Le problème avec Tibère, c’est que la prof Lucie utilise toujours son prénom dans les exemples du tableau : « Tibère a dix crayons. Il en perd un. Combien lui en reste-t-il? » Là, Tibère regarde autour de lui. Il a l’air fier de regarder ceux qui regardent au tableau. Il pointe son nez de cochon vers moi. Il a un sourire de gros tata. Je fais semblant de pas le voir. Je plie les coins de mon cahier de maths. Je dessine un atome. Enfin, ce qui pourrait être un atome. Je ne sais pas. J’hésite entre un carré ou un triangle.

Personne répond à la question du tableau. Personne veut participer à une situation qui implique l’existence de Tibère. Tout le monde attend que Molbec dise une connerie. On rit. Il dit :

- Tibère a encore perdu quelque chose dans son nez? La semaine dernière c’était une tomate. Là c’est un crayon?

Molbec lance un crayon à la gueule de Tibère. Tout le monde fait pareil. Tibère croule sous une pluie de crayons. La prof gueule. Molbec s’en va chez le directeur. Résultat : toutes les filles tombent amoureuses de Molbec. Toutes les filles, même Plestine. Même elle, elle a des rêves tout bas de prendre la main de Molbec près du mur de brique au ballon-poire.

Le ballon-poire, personne y joue. Sauf Plestine. Les gens normaux, ils préfèrent aller au parc. Le parc est en face de l’école. Il y a des jeux, oui, mais surtout, il y a de la drogue. Et ça, les filles détestent ça. Mais les garçons aiment ça. Et les filles aiment les garçons qui aiment ça.

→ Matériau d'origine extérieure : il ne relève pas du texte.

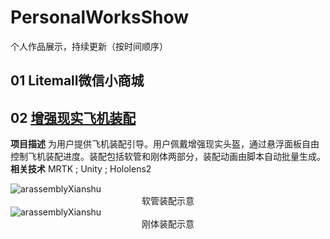 # PersonalWorksShow
个人作品展示，持续更新（按时间顺序）
## 01 Litemall微信小商城

## 02 [增强现实飞机装配](./ARAssembly)
**项目描述** 
为用户提供飞机装配引导。用户佩戴增强现实头盔，通过悬浮面板自由控制飞机装配进度。装配包括软管和刚体两部分，装配动画由脚本自动批量生成。  
**相关技术** MRTK ; Unity ; Hololens2

<img src="ARAssembly/Pics/arAssembly02.gif" alt="arassemblyXianshu"  />
<center>软管装配示意</center>
<img src="ARAssembly/Pics/arAssembly01.gif" alt="arassemblyXianshu"  />
<center>刚体装配示意</center> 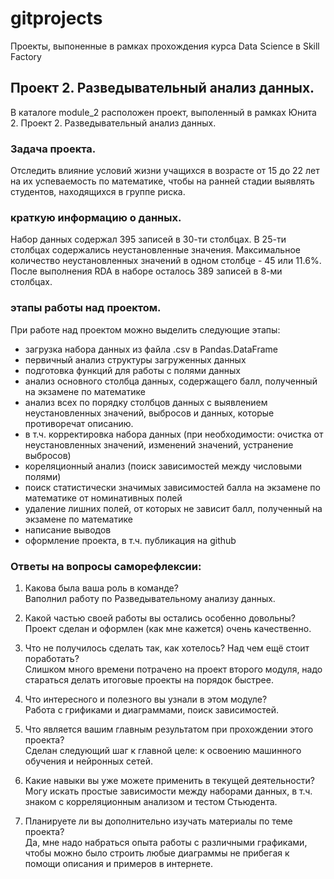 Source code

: # gitprojects
Проекты, выпоненные в рамках прохождения курса Data Science в Skill Factory

## Проект 2. Разведывательный анализ данных.
В каталоге module_2 расположен проект, выполенный в рамках Юнита 2. Проект 2. Разведывательный анализ данных.

### Задача проекта.
Отследить влияние условий жизни учащихся в возрасте от 15 до 22 лет на их успеваемость по математике, чтобы на ранней стадии выявлять студентов, находящихся в группе риска.

### краткую информацию о данных.
Набор данных содержал 395 записей в 30-ти столбцах. В 25-ти столбцах содержались неустановленные значения.  Максимальное количество неустановленных значений в одном столбце - 45 или 11.6%. После выполнения RDA в наборе осталось 389 записей в 8-ми столбцах.

### этапы работы над проектом.
При работе над проектом можно выделить следующие этапы:
- загрузка набора данных из файла .csv в Pandas.DataFrame
- первичный анализ структуры загруженных данных 
- подготовка функций для работы с полями данных
- анализ основного столбца данных, содержащего балл, полученный на экзамене по математике
- анализ всех по порядку столбцов данных с выявлением неустановленных значений, выбросов и данных, которые противоречат описанию.
- в т.ч. корректировка набора данных (при необходимости: очистка от неустановленных значений, изменений значений, устранение выбросов)
- кореляционный анализ (поиск зависимостей между числовыми полями)
- поиск статистически значимых зависимостей балла на экзамене по математике от номинативных полей
- удаление лишних полей, от которых не зависит балл, полученный на экзамене по математике
- написание выводов
- оформление проекта, в т.ч. публикация на github


### Ответы на вопросы саморефлексии:
1. Какова была ваша роль в команде?  
Ваполнил работу по Разведывательному анализу данных.

2. Какой частью своей работы вы остались особенно довольны?  
Проект сделан и оформлен (как мне кажется) очень качественно. 

3. Что не получилось сделать так, как хотелось? Над чем ещё стоит поработать?  
Слишком много времени потрачено на проект второго модуля, надо стараться делать итоговые проекты на порядок быстрее. 

4. Что интересного и полезного вы узнали в этом модуле?  
Работа с грификами и диаграммами, поиск зависимостей.

5. Что является вашим главным результатом при прохождении этого проекта?  
Сделан следующий шаг к главной целе: к освоению машинного обучения и нейронных сетей.

6. Какие навыки вы уже можете применить в текущей деятельности?  
Могу искать простые зависимости между наборами данных, в т.ч. знаком с корреляционным анализом и тестом Стьюдента.

7. Планируете ли вы дополнительно изучать материалы по теме проекта?  
Да, мне надо набраться опыта работы с различными графиками, чтобы можно было строить любые диаграммы не прибегая к помощи описания и примеров в интернете.
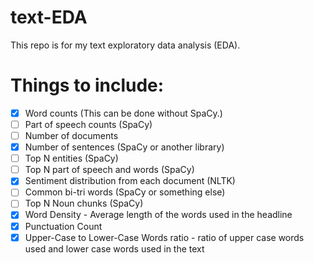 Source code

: # text-EDA
This repo is for my text exploratory data analysis (EDA).

# Things to include:
- [x] Word counts (This can be done without SpaCy.)
- [ ] Part of speech counts (SpaCy)
- [ ] Number of documents 
- [x] Number of sentences (SpaCy or another library)
- [ ] Top N entities (SpaCy)
- [ ] Top N part of speech and words (SpaCy)
- [x] Sentiment distribution from each document (NLTK)
- [ ] Common bi-tri words (SpaCy or something else)
- [ ] Top N Noun chunks (SpaCy)
- [x] Word Density - Average length of the words used in the headline 
- [x] Punctuation Count 
- [x] Upper-Case to Lower-Case Words ratio - ratio of upper case words used and lower case words used in the text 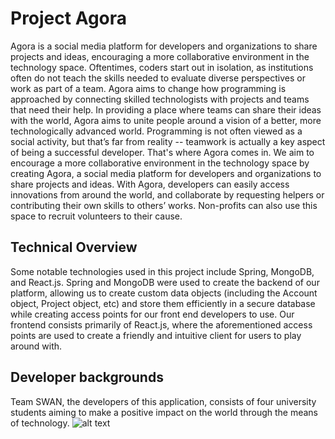 # Project Agora
Agora is a social media platform for developers and organizations to share projects and ideas, encouraging a more collaborative environment in the technology space.
Oftentimes, coders start out in isolation, as institutions often do not teach the skills needed to evaluate diverse perspectives or work as part of a team. Agora aims to change how programming is approached by connecting skilled technologists with projects and teams that need their help. In providing a place where teams can share their ideas with the world, Agora aims to unite people around a vision of a better, more technologically advanced world.
Programming is not often viewed as a social activity, but that’s far from reality -- teamwork is actually a key aspect of being a successful developer. That's where Agora comes in. We aim to encourage a more collaborative environment in the technology space by creating Agora, a social media platform for developers and organizations to share projects and ideas. 
With Agora, developers can easily access innovations from around the world, and collaborate by requesting helpers or contributing their own skills to others’ works. Non-profits can also use this space to recruit volunteers to their cause. 
## Technical Overview
Some notable technologies used in this project include Spring, MongoDB, and React.js. Spring and MongoDB were used to create the backend of our platform, allowing us to create custom data objects (including the Account object, Project object, etc) and store them efficiently in a secure database while creating access points for our front end developers to use. Our frontend consists primarily of React.js, where the aforementioned access points are used to create a friendly and intuitive client for users to play around with.
## Developer backgrounds
Team SWAN, the developers of this application, consists of four university students aiming to make a positive impact on the world through the means of technology.
![alt text](https://miro.medium.com/max/859/1*QZFK0Qv33dH2HNEm1X_XZg.png)

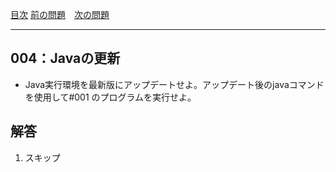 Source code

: [目次](../toc.md)
[前の問題](../003/README.md)　[次の問題](../005/README.md)


***
## 004：Javaの更新

* Java実行環境を最新版にアップデートせよ。アップデート後のjavaコマンドを使用して#001 のプログラムを実行せよ。

## 解答
1. スキップ
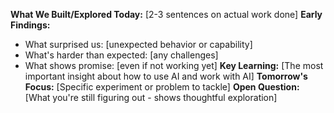 **What We Built/Explored Today:**
[2-3 sentences on actual work done]
**Early Findings:**
- What surprised us: [unexpected behavior or capability]
- What's harder than expected: [any challenges]
- What shows promise: [even if not working yet]
**Key Learning:**
[The most important insight about how to use AI and work with AI]
**Tomorrow's Focus:**
[Specific experiment or problem to tackle]
**Open Question:**
[What you're still figuring out - shows thoughtful exploration]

Moi, à la récréation, je me retrouve souvent près du mur de brique au ballon-poire. Plestine, je trouve qu’elle est mignonne. Elle a toujours dans le nez un mot que je ne sais pas écrire. Plus je dis que je ne sais pas écrire le mot, plus je gagne du temps pour réfléchir à comment l’écrire. Rhume. Voilà. Même quand elle joue à la marelle, elle a le rhume. J’aime qu’elle soit toujours malade. Ses vêtements ont la même odeur que mon tube de colle. Je pense que je serais capable de la border dans son lit. À condition qu’il soit rose. J’adore ses boîtes de mouchoirs (il y a des nuages dessus) sur son pupitre (elle grave son nom dessus). Surtout, j’adore quand elle se mouche dans sa manche parce qu’elle n’a plus de mouchoirs.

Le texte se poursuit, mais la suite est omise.